Parece como si existencia y consciencia fuesen vasos comunicantes. Mantener abierta la ventana de su mirar detenido es el tónico que necesita la hija para seguir viviendo. Sin consciencia su pobre padre enfermo pasaría desapercibido hasta de sí mismo. No hay sentido sin introspección. Como dice Bendetti de vez en cuando hay que hacer / una pausa / contemplarse a sí mismo / sin la fruición cotidiana. Lo contrario es andar con el culo, esa sensación de andar tirado, sin sentido, como un perro, como una piedra. Todas las comparaciones son odiosas y ésta, además, desafortunada. Dice la hija para sí:
Tanto la vida del perro, como la de la piedra, no por pertenecer a un mundo que no controlamos, son de un rango inferior. ¿Acaso la rosa no se siente única y hermosa en su jardín, ignorada por el cerrar de unos ojos descuidados y altaneros? ¿Acaso mi padre no está bien donde está?Amanece. La hija se levanta. Sale fuera. Mira. Todo está en su sitio. Las hojas, en el árbol. La morera, como siempre, escoltando la terraza. La parra virgen, desparramada sobre la verja. El hibiscus, sacudiendo los pequeños abanicos del rojo sobre el ocre de la tierra. El sol poco a poco, al igual que cada mañana, alcanza ya el mediodía. La muchacha se siente feliz viendo que todo está en orden, todo tiene sentido, entendimiento y razón que cantara Amancio Prada. La semana empieza bien por este último lunes de agosto justo que le corresponde según el calendario que cuelga de la cocina.

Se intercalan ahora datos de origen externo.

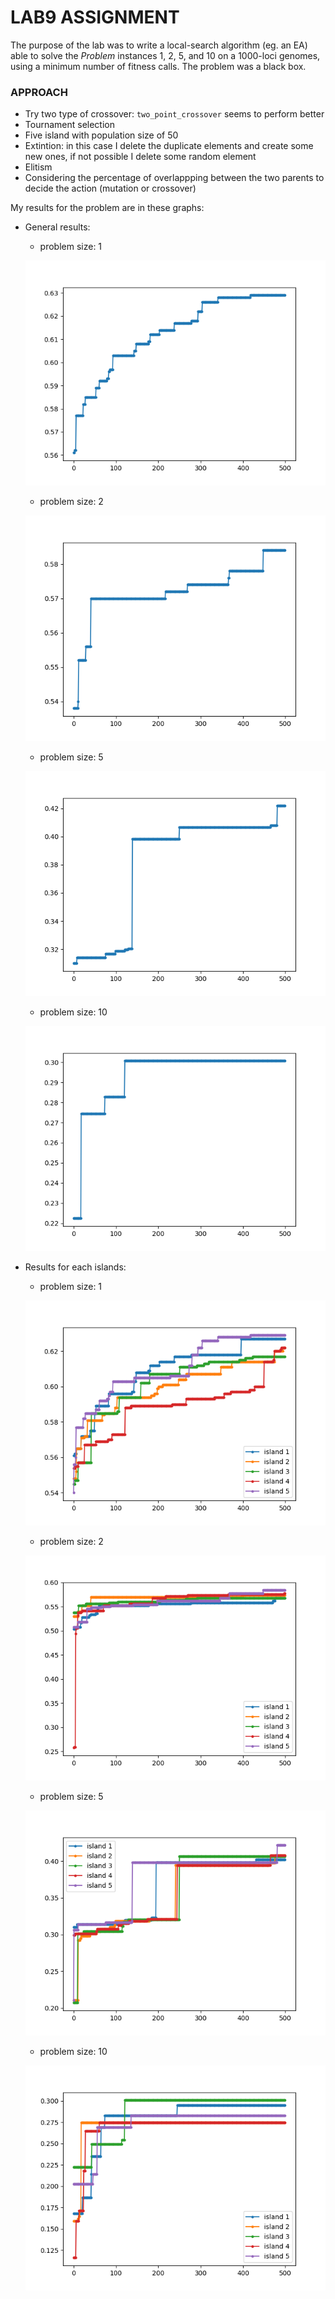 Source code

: # LAB9 ASSIGNMENT

The purpose of the lab was to write a local-search algorithm (eg. an EA) able to solve the *Problem* instances 1, 2, 5, and 10 on a 1000-loci genomes, using a minimum number of fitness calls. The problem was a black box.

### APPROACH

- Try two type of crossover: `two_point_crossover` seems to perform better
- Tournament selection
- Five island with population size of 50
- Extintion: in this case I delete the duplicate elements and create some new ones, if not possible I delete some random element
- Elitism
- Considering the percentage of overlappping between the two parents to decide the action (mutation or crossover)

My results for the problem are in these graphs:
- General results:
    - problem size: 1

    ![dim_1_pop_100_gen_500_total](./img/dim_1_pop_100_gen_500_total.png)

    - problem size: 2

    ![dim_2_pop_100_gen_500_total](./img/dim_2_pop_100_gen_500_total.png)

    - problem size: 5

    ![dim_5_pop_100_gen_500_total](./img/dim_5_pop_100_gen_500_total.png)

    - problem size: 10

    ![dim_10_pop_100_gen_500_total](./img/dim_10_pop_100_gen_500_total.png)



- Results for each islands:
    - problem size: 1

    ![dim_1_pop_100_gen_500_for_island](./img/dim_1_pop_100_gen_500_for_island.png)

    - problem size: 2

    ![dim_2_pop_100_gen_500_for_island](./img/dim_2_pop_100_gen_500_for_island.png)

    - problem size: 5

    ![dim_5_pop_100_gen_500_for_island](./img/dim_5_pop_100_gen_500_for_island.png)

    - problem size: 10

    ![dim_10_pop_100_gen_500_for_island](./img/dim_10_pop_100_gen_500_for_island.png)



    


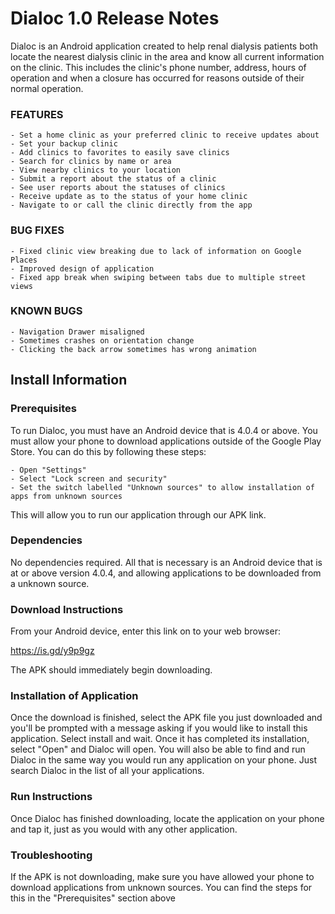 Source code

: # Dialoc 1.0 Release Notes

Dialoc is an Android application created to help renal dialysis patients both locate the nearest
dialysis clinic in the area and know all current information on the clinic. This includes the clinic's
phone number, address, hours of operation and when a closure has occurred for reasons outside of
their normal operation.

### FEATURES
	- Set a home clinic as your preferred clinic to receive updates about
	- Set your backup clinic
	- Add clinics to favorites to easily save clinics
	- Search for clinics by name or area
	- View nearby clinics to your location
	- Submit a report about the status of a clinic
	- See user reports about the statuses of clinics
	- Receive update as to the status of your home clinic
	- Navigate to or call the clinic directly from the app

### BUG FIXES
	- Fixed clinic view breaking due to lack of information on Google Places
	- Improved design of application
	- Fixed app break when swiping between tabs due to multiple street views

### KNOWN BUGS
	- Navigation Drawer misaligned
	- Sometimes crashes on orientation change
	- Clicking the back arrow sometimes has wrong animation




## Install Information

### Prerequisites

To run Dialoc, you must have an Android device that is 4.0.4 or above. You must allow your phone to
download applications outside of the Google Play Store. You can do this by following these steps:

    - Open "Settings"
    - Select "Lock screen and security"
    - Set the switch labelled "Unknown sources" to allow installation of apps from unknown sources

This will allow you to run our application through our APK link.

### Dependencies

No dependencies required. All that is necessary is an Android device that is at or above
version 4.0.4, and allowing applications to be downloaded from a unknown source.

### Download Instructions

From your Android device, enter this link on to your web browser:

https://is.gd/y9p9gz

The APK should immediately begin downloading.

### Installation of Application

Once the download is finished, select the APK file you just downloaded and you'll be prompted with a
message asking if you would like to install this application. Select install and wait. Once it has
completed its installation, select "Open" and Dialoc will open. You will also be able to find and
run Dialoc in the same way you would run any application on your phone. Just search Dialoc in the
list of all your applications.

### Run Instructions

Once Dialoc has finished downloading, locate the application on your phone and tap it,
just as you would with any other application.

### Troubleshooting

If the APK is not downloading, make sure you have allowed your phone to download applications from
unknown sources. You can find the steps for this in the "Prerequisites" section above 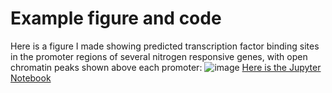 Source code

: # Example figure and code

Here is a figure I made showing predicted transcription factor binding sites in the promoter regions of several nitrogen responsive genes, with open chromatin peaks shown above each promoter: 
![image](https://user-images.githubusercontent.com/45053242/183243819-9fd193f2-6c8f-416a-98b1-1c4105c81ece.png)
[Here is the Jupyter Notebook](https://github.com/Switham1/PromoterArchitecture/blob/41d99f29b7b88f9387e3d369fc51b4285fc84d3d/src/TRAMP/candidate_TFBSs.ipynb)
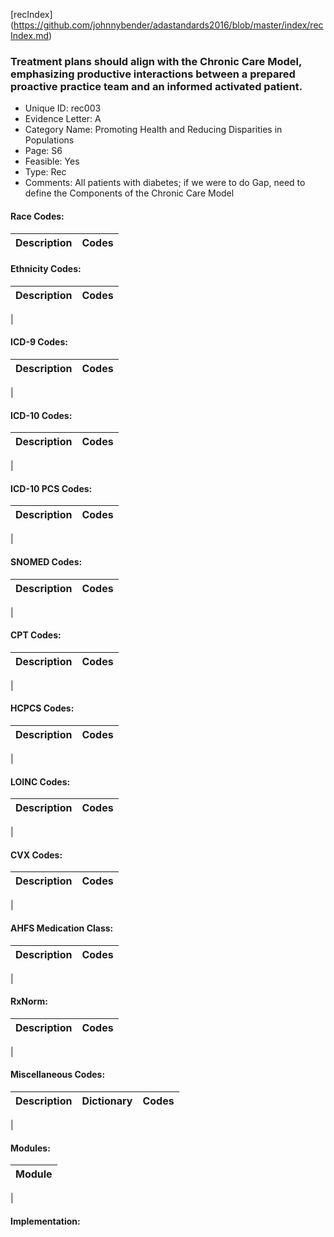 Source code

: [recIndex] (https://github.com/johnnybender/adastandards2016/blob/master/index/recIndex.md)

### **Treatment plans should align with the Chronic Care Model, emphasizing productive interactions between a prepared proactive practice team and an informed activated patient.**
* Unique ID: rec003
* Evidence Letter: A
* Category Name: Promoting Health and Reducing Disparities in Populations
* Page: S6
* Feasible: Yes
* Type: Rec
* Comments: All patients with diabetes; if we were to do Gap, need to define the Components of the Chronic Care Model

#### Race Codes:

Description | Codes
----------- | -----


#### Ethnicity Codes:

Description | Codes
----------- | -----
|

#### ICD-9 Codes:

Description | Codes
----------- | -----
|

#### ICD-10 Codes:

Description | Codes
----------- | -----
|

#### ICD-10 PCS Codes:

Description | Codes
----------- | -----
|

#### SNOMED Codes:

Description | Codes
----------- | -----
|

#### CPT Codes:

Description | Codes
----------- | -----
|

#### HCPCS Codes:

Description | Codes
----------- | -----
|

#### LOINC Codes:

Description | Codes
----------- | -----
|

#### CVX Codes:

Description | Codes
----------- | -----
|

#### AHFS Medication Class:

Description | Codes
----------- | -----
|

#### RxNorm:

Description | Codes
----------- | -----
|

#### Miscellaneous Codes:

Description | Dictionary | Codes
----------- | ---------- | -----
|

#### Modules:

Module |
------ |
|

#### Implementation:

Abajo, lleva su padre más de tres horas sentado al caer de la ventana. Lleva este hombre tomando la sombra más de año y medio. La hija, desde aquel ictus que paralizara la vista al padre, todas las mañanas del verano lo saca a la puerta de la calle. El hombre tiene los ojos cerrados. Lleva gafas oscuras de recios cristales sobre su mirada enclaustrada. Dos farolas apagadas en medio de su vida por la luz truncada. Lleva sombrero de los de antes, de ala corta, bombín pequeño, de paño negro mate y con una cinta del mismo color, pero sin brillo. Lleva también chaleco negro a juego con el sombrero, pero al padre parece darle lo mismo. El cuerpo lo tiene derecho a pesar de sus años, pero las caderas, como las ventanas de sus ojos, están selladas como la sepultura de su mujer. Sentadas sus posaderas insensibles sobre un cojín blando.
Su hija saca al padre todas las mañanas, lo sienta en el banco. Él ni siquiera se apoltrona en el respaldo. Dos veces a lo largo del día, baja la hija. Le habla al padre. Él no contesta. El ictus le afectó también al oído. La hija encuentra al padre siempre en la misma posición, pero intuye que padre, estando en el mismo lugar que lo dejara, no está en su sitio. No guiña las orejas al ruido de los coches. Permanece quieto como un guijarro a la vera del camino, como un volcán apagado desde el paleolítico, estoicamente tirado, impasible, como un perro en su eterna siesta, inerte, inapreciable, inapreciado, para los transeúntes.
Son las dos. La raya del sol toca ya los geranios del balcón de la casa. La hija aparece por la acera, se acerca y le dice, vamos, padre, es la hora de la comida. El viejo en silencio se deja coger. Sus pies calzados a la usanza antigua con alpargatas de esparto se mueven despendolados ajenos a su control. Ni un refunfuño, ni una murmuración sale de su boca reseca. La hija con esfuerzo mantiene en pie y lentamente conduce al padre hacia la casa. El padre no se resiste, ni blasfema su inutilidad, ni siquiera dice ¡qué asco de cuerpo! La hija presiente que el padre no es ajeno a lo que le ocurre.
Todo está en su sitio, la piedra, el perro, la farola, el banco, las moreras. Todo tiene sentido, menos la existencia cataléptica de un padre desubicado.